Сегодня матушка начала свой путь с вопроса:

— Так что там Мотря Васильевна? Не занедужила ли?

— Здорова. Сказала, что и к обеду выйдет, и урок проведет.

— И слава Богу! — Наставница перекрестилась. — Должно быть, в размышлениях пребывает?

— Пребывает, матушка. Шитье как третьего дня отложила, так оно и лежит, лишь иголка торчит-блещет в свете камелька.

— Оно и понятно. Ивана вспоминает Матренушка. Десять годочков, как не стало его, вот рукоделие и отложено. Плачет?
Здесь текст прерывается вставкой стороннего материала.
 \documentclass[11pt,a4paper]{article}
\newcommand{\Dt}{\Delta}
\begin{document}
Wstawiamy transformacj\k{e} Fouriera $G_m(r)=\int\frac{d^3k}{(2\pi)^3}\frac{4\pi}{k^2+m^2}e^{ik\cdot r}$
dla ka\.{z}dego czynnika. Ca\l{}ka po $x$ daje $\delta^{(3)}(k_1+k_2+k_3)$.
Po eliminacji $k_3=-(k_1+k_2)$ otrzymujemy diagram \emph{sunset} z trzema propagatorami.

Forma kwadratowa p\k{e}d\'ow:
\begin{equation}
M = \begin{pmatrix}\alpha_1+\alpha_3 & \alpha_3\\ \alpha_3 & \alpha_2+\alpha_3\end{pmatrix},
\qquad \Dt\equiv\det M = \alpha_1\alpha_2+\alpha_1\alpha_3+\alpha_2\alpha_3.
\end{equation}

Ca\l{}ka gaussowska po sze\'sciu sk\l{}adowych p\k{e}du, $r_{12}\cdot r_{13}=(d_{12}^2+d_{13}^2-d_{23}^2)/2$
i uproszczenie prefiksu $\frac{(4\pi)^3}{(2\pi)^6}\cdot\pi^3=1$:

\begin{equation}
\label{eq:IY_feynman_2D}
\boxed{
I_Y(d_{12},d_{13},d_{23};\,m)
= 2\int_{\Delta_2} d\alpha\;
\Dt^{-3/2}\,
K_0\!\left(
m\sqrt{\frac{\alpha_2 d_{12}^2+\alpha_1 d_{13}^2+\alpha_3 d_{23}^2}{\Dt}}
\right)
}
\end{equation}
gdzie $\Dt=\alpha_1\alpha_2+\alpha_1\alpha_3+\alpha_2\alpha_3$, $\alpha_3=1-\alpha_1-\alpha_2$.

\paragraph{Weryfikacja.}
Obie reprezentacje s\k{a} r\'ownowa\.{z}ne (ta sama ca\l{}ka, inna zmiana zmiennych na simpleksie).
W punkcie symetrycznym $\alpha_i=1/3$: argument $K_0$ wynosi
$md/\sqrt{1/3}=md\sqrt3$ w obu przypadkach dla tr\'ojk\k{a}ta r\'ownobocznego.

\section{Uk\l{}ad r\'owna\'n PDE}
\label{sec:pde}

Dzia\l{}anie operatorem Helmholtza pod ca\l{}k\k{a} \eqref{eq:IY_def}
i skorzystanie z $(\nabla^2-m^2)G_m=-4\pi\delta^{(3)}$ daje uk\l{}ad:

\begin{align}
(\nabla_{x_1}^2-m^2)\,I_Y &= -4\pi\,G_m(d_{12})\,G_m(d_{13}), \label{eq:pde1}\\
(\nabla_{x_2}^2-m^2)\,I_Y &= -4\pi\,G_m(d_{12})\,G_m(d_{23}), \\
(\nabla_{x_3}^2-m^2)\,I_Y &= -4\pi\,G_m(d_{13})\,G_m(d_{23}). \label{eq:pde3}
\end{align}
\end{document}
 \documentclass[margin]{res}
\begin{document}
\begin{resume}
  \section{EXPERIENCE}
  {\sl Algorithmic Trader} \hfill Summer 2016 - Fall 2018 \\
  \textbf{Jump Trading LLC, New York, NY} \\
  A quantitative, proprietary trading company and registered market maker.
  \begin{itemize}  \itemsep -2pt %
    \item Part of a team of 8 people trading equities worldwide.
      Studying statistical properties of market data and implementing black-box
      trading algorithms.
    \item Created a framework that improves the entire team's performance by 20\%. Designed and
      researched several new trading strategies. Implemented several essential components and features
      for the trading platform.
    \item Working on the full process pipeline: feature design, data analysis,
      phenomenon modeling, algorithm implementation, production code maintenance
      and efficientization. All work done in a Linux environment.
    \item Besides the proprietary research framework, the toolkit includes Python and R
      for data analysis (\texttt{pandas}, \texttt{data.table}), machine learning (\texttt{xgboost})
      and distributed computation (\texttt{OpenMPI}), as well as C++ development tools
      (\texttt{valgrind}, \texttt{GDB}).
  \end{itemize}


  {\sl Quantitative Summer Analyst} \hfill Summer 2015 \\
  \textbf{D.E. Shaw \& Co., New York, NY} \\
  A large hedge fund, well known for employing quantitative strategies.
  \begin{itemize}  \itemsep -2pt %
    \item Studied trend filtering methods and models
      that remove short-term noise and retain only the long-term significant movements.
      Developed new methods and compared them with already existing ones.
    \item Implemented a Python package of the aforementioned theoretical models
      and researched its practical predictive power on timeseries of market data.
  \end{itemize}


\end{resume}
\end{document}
— Нет. — Мотря взглянула наставнице в лицо. — Не плачет… Глаза сухи, лик светел… Словно Мотря Васильна уж и здесь и не здесь… Но голос бодрый, и глаза… живые глаза-то, тутошние.

Игуменья обожала свою служанку — маленькая Мотря ничего не боялась, а ее суждениям можно было доверять так, как не доверишься и десятку взрослых. «Хорошая девчонка растет. Для кого-то счастьем и горем станет. Если Господь Бог даст…»

— А Иван — это кто? Кого Мотря Васильна-то поминает?

— Вот за уроком у нее и спросишь, егоза! — Матушка игуменья погладила девчонку по плечу.

До столовой дошли молча — наставницу поглотили другие мысли. А малышка Мотря все думала, как же у Матрены-то Васильны спросить, чтобы не сильно ее ранить-обидеть?

* * *

Для уроков рукоделия Матрена Васильевна выбрала светлую большую комнату с огромными окнами. Говорили, что когда-то в этих покоях пряталась от гнева своего мужа сама царица Ольга. Врали, поди. Однако комната, последняя из четырех в анфиладе, была удивительно уютная — квадратная, о шести огромных окнах, но теплая и чистая. Да и как иначе может быть? Игла-то стальная, шелк холодный, да и нить золотая не теплее. Хорошо ли будет, ежели узор нарушится оттого, что пальцы замерзли?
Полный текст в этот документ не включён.